Droids Custom TIE Pilot: A lesson in digital inking
by Bill Cable
on 2023-10-25, 08:56:09
I've begun coloring my Droids TIE Pilot art... but I figured I'd share a bit of a lesson on a critical step towards how I've gotten where I am. Here's how I (probably stupidly) digitally ink my art!

Of course I start by manually inking my art. Then I erase the pencils and scan it on a flatbed scanner. The result of that scan is above. You can still see a lot of pencil marks, and the density of the black lines is very inconsistent. There's also spots where I think the scanner light reflects off the ink, resulting in white spots in the middle of obvious black areas. To address some of those issues, the next thing I do is mess with the levels in Photoshop, basically dramatically increasing the white intensity and black intensity to eliminate a lot of the middle-ground.

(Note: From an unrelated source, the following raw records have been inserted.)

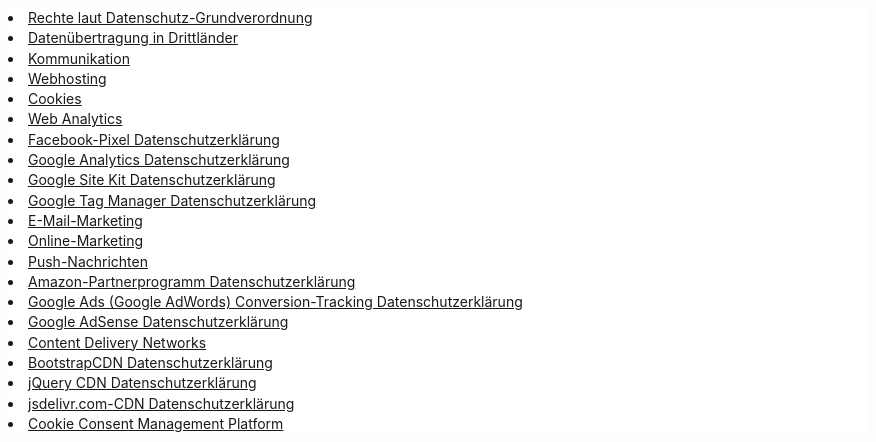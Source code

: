 <li>
<a href="#rechte-dsgvo">Rechte laut Datenschutz-Grundverordnung</a>
</li>
<li>
<a href="#datenuebertragung-drittlaender">Datenübertragung in Drittländer</a>
</li>
<li>
<a href="#kommunikation">Kommunikation</a>
</li>
<li>
<a href="#webhosting">Webhosting</a>
</li>
<li>
<a href="#cookies">Cookies</a>
</li>
<li>
<a href="#web-analytics">Web Analytics</a>
</li>
<li>
<a href="#facebook-pixel-datenschutzerklaerung">Facebook-Pixel Datenschutzerklärung</a>
</li>
<li>
<a href="#google-analytics-datenschutzerklaerung">Google Analytics Datenschutzerklärung</a>
</li>
<li>
<a href="#google-site-kit-datenschutzerklaerung">Google Site Kit Datenschutzerklärung</a>
</li>
<li>
<a href="#google-tag-manager-datenschutzerklaerung">Google Tag Manager Datenschutzerklärung</a>
</li>
<li>
<a href="#e-mail-marketing">E-Mail-Marketing</a>
</li>
<li>
<a href="#online-marketing">Online-Marketing</a>
</li>
<li>
<a href="#push-nachrichten">Push-Nachrichten</a>
</li>
<li>
<a href="#amazon-partnerprogramm-datenschutzerklaerung">Amazon-Partnerprogramm Datenschutzerklärung</a>
</li>
<li>
<a href="#google-ads-google-adwords-conversion-tracking-datenschutzerklaerung">Google Ads (Google AdWords) Conversion-Tracking Datenschutzerklärung</a>
</li>
<li>
<a href="#google-adsense-datenschutzerklaerung">Google AdSense Datenschutzerklärung</a>
</li>
<li>
<a href="#content-delivery-networks">Content Delivery Networks</a>
</li>
<li>
<a href="#bootstrapcdn-datenschutzerklaerung">BootstrapCDN Datenschutzerklärung</a>
</li>
<li>
<a href="#jquery-cdn-datenschutzerklaerung">jQuery CDN Datenschutzerklärung</a>
</li>
<li>
<a href="#jsdelivr-com-cdn-datenschutzerklaerung">jsdelivr.com-CDN Datenschutzerklärung</a>
</li>
<li>
<a href="#cookie-consent-management-platform">Cookie Consent Management Platform</a>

From here, I use the magic wand tool to select the black to create a new layer. I set the tollerance pretty high to grab as much of the grays as possible. Select -> New Layer -> Paint Bucket in black. This gives me an image that's entirely white pixels and black pixels. But it also results in a lot of unwanted artifacts:

This is where digital inking begins. But it's challenging. Sometimes the stray pixels are hard to identify. I'm working at 300 pixel per inch, so all these 1-pixel mistakes are tiny. I zoom in a lot and need to pan around the art, and it's very easy to miss stuff. That's where my next trick helps. I apply a "Stroke" to the black layer... basically a red glow around it.

This makes it much easier to find the errant pixels. I can now switch between my pencil tool and eraser tool to fill in the white areas that should be black, and erase the black areas that should be white. I also take this time to clean up mistakes, make straight lines straighter, and other enhancements. The final digital inks are much cleaner, as you can see here:

Once the art is in this state, it's ready to color! Now, I'm certainly not perfect with my digital inking, and a lot of times as I'm coloring I'll need to go to the black lines layer and touch things up. But for the most part this method works efficiently.